+++ DATASET ENTRIES +++
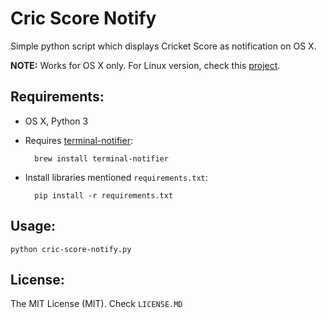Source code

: # Cric Score Notify

Simple python script which displays Cricket Score as notification on OS X.

**NOTE:** Works for OS X only. For Linux version, check this [project](https://github.com/neo1691/scorer.py).

## Requirements:
- OS X, Python 3
- Requires [terminal-notifier](https://github.com/alloy/terminal-notifier):
        
        brew install terminal-notifier 
- Install libraries mentioned `requirements.txt`:
        
        pip install -r requirements.txt

## Usage:

    python cric-score-notify.py

## License:

The MIT License (MIT). Check `LICENSE.MD`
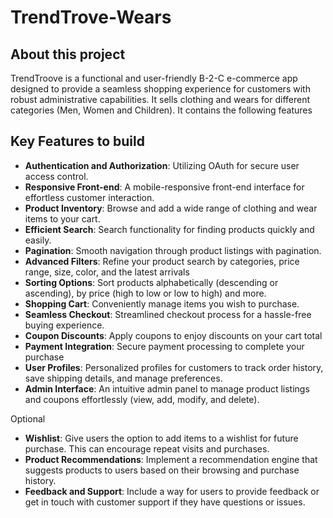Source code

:# TrendTrove-Wears
## About this project

TrendTroove is a functional and user-friendly B-2-C e-commerce app designed to provide a seamless shopping experience for customers with robust administrative capabilities. It sells clothing and wears for different categories (Men, Women and Children). It contains the following features

## Key Features to build

- **Authentication and Authorization**: Utilizing OAuth for secure user access control.
- **Responsive Front-end**: A mobile-responsive front-end interface for effortless customer interaction.
- **Product Inventory**: Browse and add a wide range of clothing and wear items to your cart.
- **Efficient Search**: Search functionality for finding products quickly and easily.
- **Pagination**: Smooth navigation through product listings with pagination.
- **Advanced Filters**: Refine your product search by categories, price range, size, color, and the latest arrivals
- **Sorting Options**: Sort products alphabetically (descending or ascending), by price (high to low or low to high) and more.
- **Shopping Cart**: Conveniently manage items you wish to purchase.
- **Seamless Checkout**: Streamlined checkout process for a hassle-free buying experience.
- **Coupon Discounts**: Apply coupons to enjoy discounts on your cart total
- **Payment Integration**: Secure payment processing to complete your purchase
- **User Profiles**: Personalized profiles for customers to track order history, save shipping details, and manage preferences.
- **Admin Interface**: An intuitive admin panel to manage product listings and coupons effortlessly (view, add, modify, and delete).

Optional

- **Wishlist**: Give users the option to add items to a wishlist for future purchase. This can encourage repeat visits and purchases.
- **Product Recommendations**: Implement a recommendation engine that suggests products to users based on their browsing and purchase history.
- **Feedback and Support**: Include a way for users to provide feedback or get in touch with customer support if they have questions or issues.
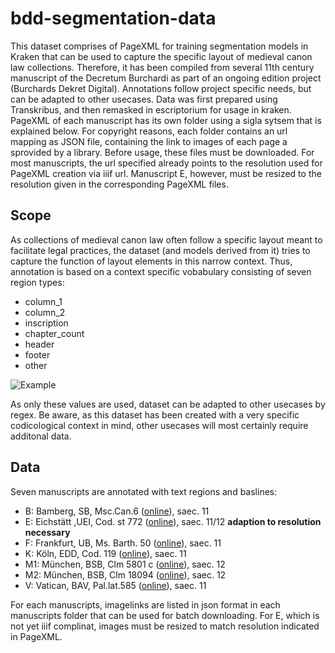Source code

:# bdd-segmentation-data
This dataset comprises of PageXML for training segmentation models in Kraken that can be used 
to capture the specific layout of medieval canon law collections. Therefore, it has been compiled 
from several 11th century manuscript of the Decretum Burchardi as part of an ongoing edition 
project (Burchards Dekret Digital). Annotations follow project specific needs, but can be adapted
to other usecases. Data was first prepared using Transkribus, and then remasked in escriptorium
for usage in kraken. PageXML of each manuscript has its own folder using a sigla sytsem that is
explained below. For copyright reasons, each folder contains an url mapping as JSON file, 
containing the link to images of each page a sprovided by a library. 
Before usage, these files must be downloaded. For most manuscripts, the url specified already points 
to the resolution used for PageXML creation via iiif url. Manuscript E, however, must be resized 
to the resolution given in the corresponding PageXML files.

## Scope
As collections of medieval canon law often follow a specific layout meant to facilitate legal 
practices, the dataset (and models derived from it) tries to capture the function of layout 
elements in this narrow context. Thus, annotation is based on a context specific vobabulary
consisting of seven region types:

* column_1
* column_2
* inscription
* chapter_count
* header
* footer
* other

![Example](https://github.com/michaelscho/bdd-segmentation-data/edit/main/example_annotation.png?raw=true)

As only these values are used, dataset can be adapted to other usecases by regex. Be aware, as
this dataset has been created with a very specific codicological context in mind, other usecases
will most certainly require additonal data.

## Data
Seven manuscripts are annotated with text regions and baslines:

* B: Bamberg, SB, Msc.Can.6 ([online](https://mdz-nbn-resolving.de/urn:nbn:de:bvb:12-bsb00140701-0)), saec. 11
* E: Eichstätt ,UEI, Cod. st 772 ([online](https://nbn-resolving.org/urn:nbn:de:bvb:824-cod-st-772-8)), saec. 11/12 **adaption to resolution necessary**
* F: Frankfurt, UB, Ms. Barth. 50 ([online](https://sammlungen.ub.uni-frankfurt.de/msma/urn/urn:nbn:de:hebis:30:2-12488)), saec. 11
* K: Köln, EDD, Cod. 119 ([online](https://digital.dombibliothek-koeln.de/urn/urn:nbn:de:hbz:kn28-3-3241)), saec. 11
* M1: München, BSB, Clm 5801 c ([online](https://mdz-nbn-resolving.de/urn:nbn:de:bvb:12-bsb00151690-2)), saec. 12
* M2: München, BSB, Clm 18094 ([online](https://mdz-nbn-resolving.de/urn:nbn:de:bvb:12-bsb00151691-8)), saec. 12
* V: Vatican, BAV, Pal.lat.585 ([online](https://digi.vatlib.it/mss/detail/Pal.lat.585)), saec. 11

For each manuscripts, imagelinks are listed in json format in each manuscripts folder that can be used for batch downloading.
For E, which is not yet iiif complinat, images must be resized to match resolution indicated in PageXML.
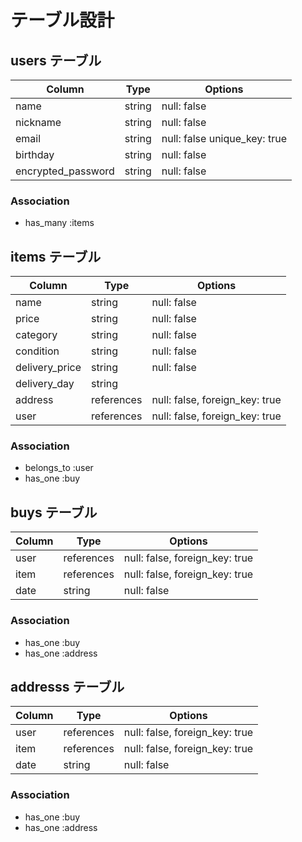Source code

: # テーブル設計

## users テーブル

| Column             | Type   | Options                      |
| ------------------ | ------ | ---------------------------- |
| name               | string | null: false                  |
| nickname           | string | null: false                  |
| email              | string | null: false unique_key: true |
| birthday           | string | null: false                  | 
| encrypted_password | string | null: false                  |

### Association 

 * has_many :items

## items テーブル

| Column         | Type       | Options                      |
| -------------- | ---------- | ---------------------------- |
| name           | string     | null: false                  |
| price          | string     | null: false                  |
| category       | string     | null: false                  |
| condition      | string     | null: false                  | 
| delivery_price | string     | null: false                  |
| delivery_day   | string     |                               |
| address        | references | null: false, foreign_key: true |
| user           | references | null: false, foreign_key: true |

### Association

 * belongs_to :user
 * has_one :buy

## buys テーブル

| Column        | Type       | Options                        |
| ------------- | ---------- | ------------------------------ |
| user          | references | null: false, foreign_key: true |
| item          | references | null: false, foreign_key: true |
| date          | string     | null: false                    |

### Association

  * has_one :buy
  * has_one :address


## addresss テーブル

| Column        | Type       | Options                        |
| ------------- | ---------- | ------------------------------ |
| user          | references | null: false, foreign_key: true |
| item          | references | null: false, foreign_key: true |
| date          | string     | null: false                    |

### Association

  * has_one :buy
  * has_one :address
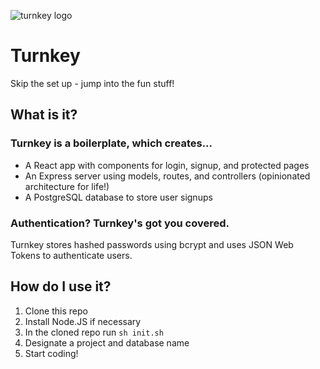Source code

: ![turnkey logo](icon.png) 
# Turnkey
Skip the set up - jump into the fun stuff!

## What is it?
### Turnkey is a boilerplate, which creates...
* A React app with components for login, signup, and protected pages
* An Express server using models, routes, and controllers (opinionated architecture for life!)
* A PostgreSQL database to store user signups

### Authentication? Turnkey's got you covered.
Turnkey stores hashed passwords using bcrypt and uses JSON Web Tokens to authenticate users.


## How do I use it?
1. Clone this repo
2. Install Node.JS if necessary
3. In the cloned repo run `sh init.sh`
4. Designate a project and database name
5. Start coding!

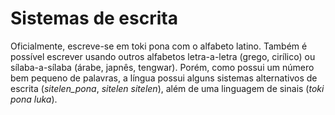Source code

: # Sistemas de escrita

Oficialmente, escreve-se em toki pona com o alfabeto latino. Também é possível escrever usando outros alfabetos letra-a-letra (grego, cirílico) ou sílaba-a-sílaba (árabe, japnês, tengwar). Porém, como possui um número bem pequeno de palavras, a língua possui alguns sistemas alternativos de escrita (_sitelen_pona_, _sitelen sitelen_), além de uma linguagem de sinais (_toki pona luka_).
+++
THE TASK
Drop the images; restate the listing exactly.

RESPONSE BOX
Source code

: # Cric Score Notify

Simple python script which displays Cricket Score as notification on OS X.

**NOTE:** Works for OS X only. For Linux version, check this [project](https://github.com/neo1691/scorer.py).

## Requirements:
- OS X, Python 3
- Requires [terminal-notifier](https://github.com/alloy/terminal-notifier):
        
        brew install terminal-notifier 
- Install libraries mentioned `requirements.txt`:
        
        pip install -r requirements.txt

## Usage:

    python cric-score-notify.py

## License:

The MIT License (MIT). Check `LICENSE.MD`
Source code

:# TrendTrove-Wears
## About this project

TrendTroove is a functional and user-friendly B-2-C e-commerce app designed to provide a seamless shopping experience for customers with robust administrative capabilities. It sells clothing and wears for different categories (Men, Women and Children). It contains the following features

## Key Features to build

- **Authentication and Authorization**: Utilizing OAuth for secure user access control.
- **Responsive Front-end**: A mobile-responsive front-end interface for effortless customer interaction.
- **Product Inventory**: Browse and add a wide range of clothing and wear items to your cart.
- **Efficient Search**: Search functionality for finding products quickly and easily.
- **Pagination**: Smooth navigation through product listings with pagination.
- **Advanced Filters**: Refine your product search by categories, price range, size, color, and the latest arrivals
- **Sorting Options**: Sort products alphabetically (descending or ascending), by price (high to low or low to high) and more.
- **Shopping Cart**: Conveniently manage items you wish to purchase.
- **Seamless Checkout**: Streamlined checkout process for a hassle-free buying experience.
- **Coupon Discounts**: Apply coupons to enjoy discounts on your cart total
- **Payment Integration**: Secure payment processing to complete your purchase
- **User Profiles**: Personalized profiles for customers to track order history, save shipping details, and manage preferences.
- **Admin Interface**: An intuitive admin panel to manage product listings and coupons effortlessly (view, add, modify, and delete).

Optional

- **Wishlist**: Give users the option to add items to a wishlist for future purchase. This can encourage repeat visits and purchases.
- **Product Recommendations**: Implement a recommendation engine that suggests products to users based on their browsing and purchase history.
- **Feedback and Support**: Include a way for users to provide feedback or get in touch with customer support if they have questions or issues.
Source code

:# bdd-segmentation-data
This dataset comprises of PageXML for training segmentation models in Kraken that can be used 
to capture the specific layout of medieval canon law collections. Therefore, it has been compiled 
from several 11th century manuscript of the Decretum Burchardi as part of an ongoing edition 
project (Burchards Dekret Digital). Annotations follow project specific needs, but can be adapted
to other usecases. Data was first prepared using Transkribus, and then remasked in escriptorium
for usage in kraken. PageXML of each manuscript has its own folder using a sigla sytsem that is
explained below. For copyright reasons, each folder contains an url mapping as JSON file, 
containing the link to images of each page a sprovided by a library. 
Before usage, these files must be downloaded. For most manuscripts, the url specified already points 
to the resolution used for PageXML creation via iiif url. Manuscript E, however, must be resized 
to the resolution given in the corresponding PageXML files.

## Scope
As collections of medieval canon law often follow a specific layout meant to facilitate legal 
practices, the dataset (and models derived from it) tries to capture the function of layout 
elements in this narrow context. Thus, annotation is based on a context specific vobabulary
consisting of seven region types:

* column_1
* column_2
* inscription
* chapter_count
* header
* footer
* other

![Example](https://github.com/michaelscho/bdd-segmentation-data/edit/main/example_annotation.png?raw=true)

As only these values are used, dataset can be adapted to other usecases by regex. Be aware, as
this dataset has been created with a very specific codicological context in mind, other usecases
will most certainly require additonal data.

## Data
Seven manuscripts are annotated with text regions and baslines:

* B: Bamberg, SB, Msc.Can.6 ([online](https://mdz-nbn-resolving.de/urn:nbn:de:bvb:12-bsb00140701-0)), saec. 11
* E: Eichstätt ,UEI, Cod. st 772 ([online](https://nbn-resolving.org/urn:nbn:de:bvb:824-cod-st-772-8)), saec. 11/12 **adaption to resolution necessary**
* F: Frankfurt, UB, Ms. Barth. 50 ([online](https://sammlungen.ub.uni-frankfurt.de/msma/urn/urn:nbn:de:hebis:30:2-12488)), saec. 11
* K: Köln, EDD, Cod. 119 ([online](https://digital.dombibliothek-koeln.de/urn/urn:nbn:de:hbz:kn28-3-3241)), saec. 11
* M1: München, BSB, Clm 5801 c ([online](https://mdz-nbn-resolving.de/urn:nbn:de:bvb:12-bsb00151690-2)), saec. 12
* M2: München, BSB, Clm 18094 ([online](https://mdz-nbn-resolving.de/urn:nbn:de:bvb:12-bsb00151691-8)), saec. 12
* V: Vatican, BAV, Pal.lat.585 ([online](https://digi.vatlib.it/mss/detail/Pal.lat.585)), saec. 11

For each manuscripts, imagelinks are listed in json format in each manuscripts folder that can be used for batch downloading.
For E, which is not yet iiif complinat, images must be resized to match resolution indicated in PageXML.
Source code

: # テーブル設計

## users テーブル

| Column             | Type   | Options                      |
| ------------------ | ------ | ---------------------------- |
| name               | string | null: false                  |
| nickname           | string | null: false                  |
| email              | string | null: false unique_key: true |
| birthday           | string | null: false                  | 
| encrypted_password | string | null: false                  |

### Association 

 * has_many :items

## items テーブル

| Column         | Type       | Options                      |
| -------------- | ---------- | ---------------------------- |
| name           | string     | null: false                  |
| price          | string     | null: false                  |
| category       | string     | null: false                  |
| condition      | string     | null: false                  | 
| delivery_price | string     | null: false                  |
| delivery_day   | string     |                               |
| address        | references | null: false, foreign_key: true |
| user           | references | null: false, foreign_key: true |

### Association

 * belongs_to :user
 * has_one :buy

## buys テーブル

| Column        | Type       | Options                        |
| ------------- | ---------- | ------------------------------ |
| user          | references | null: false, foreign_key: true |
| item          | references | null: false, foreign_key: true |
| date          | string     | null: false                    |

### Association

  * has_one :buy
  * has_one :address


## addresss テーブル

| Column        | Type       | Options                        |
| ------------- | ---------- | ------------------------------ |
| user          | references | null: false, foreign_key: true |
| item          | references | null: false, foreign_key: true |
| date          | string     | null: false                    |

### Association

  * has_one :buy
  * has_one :address
Source code

: ![turnkey logo](icon.png) 
# Turnkey
Skip the set up - jump into the fun stuff!

## What is it?
### Turnkey is a boilerplate, which creates...
* A React app with components for login, signup, and protected pages
* An Express server using models, routes, and controllers (opinionated architecture for life!)
* A PostgreSQL database to store user signups

### Authentication? Turnkey's got you covered.
Turnkey stores hashed passwords using bcrypt and uses JSON Web Tokens to authenticate users.


## How do I use it?
1. Clone this repo
2. Install Node.JS if necessary
3. In the cloned repo run `sh init.sh`
4. Designate a project and database name
5. Start coding!

Source code

: # Sistemas de escrita

Oficialmente, escreve-se em toki pona com o alfabeto latino. Também é possível escrever usando outros alfabetos letra-a-letra (grego, cirílico) ou sílaba-a-sílaba (árabe, japnês, tengwar). Porém, como possui um número bem pequeno de palavras, a língua possui alguns sistemas alternativos de escrita (_sitelen_pona_, _sitelen sitelen_), além de uma linguagem de sinais (_toki pona luka_).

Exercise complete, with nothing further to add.